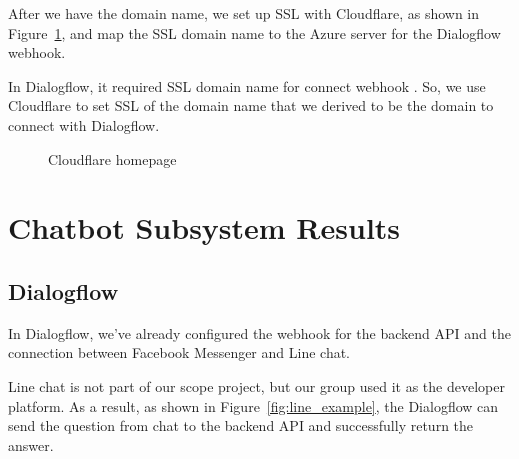 \documentclass[12pt,oneside,openright,a4paper]{cpe-english-project}
\begin{document}
After we have the domain name, we set up SSL with Cloudflare,
as shown in Figure~\ref*{fig:Cloudflare homepage},
and map the SSL domain name to the Azure server for the Dialogflow webhook.

In Dialogflow, it required SSL domain name for connect webhook \cite{dialogflow_webhook_requirement}.
So, we use Cloudflare to set SSL of the domain name that we derived
to be the domain to connect with Dialogflow.

\begin{figure}[!h]\centering
	\caption{Cloudflare homepage}\label{fig:Cloudflare homepage}
\end{figure}

\pagebreak
\section{Chatbot Subsystem Results}
\subsection{Dialogflow}
In Dialogflow, we've already configured the webhook for the backend API
and the connection between Facebook Messenger and Line chat.

Line chat is not part of our scope project,
but our group used it as the developer platform.
As a result, as shown in Figure~\ref*{fig:line_example},
the Dialogflow can send the question from chat to the backend API and successfully return the answer.
\end{document}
::::
- _Problem_
Lines from the entries that contain the string "homepage" are what must be copied.

- _Your response_
as shown in Figure~\ref*{fig:Cloudflare homepage},
	\caption{Cloudflare homepage}\label{fig:Cloudflare homepage}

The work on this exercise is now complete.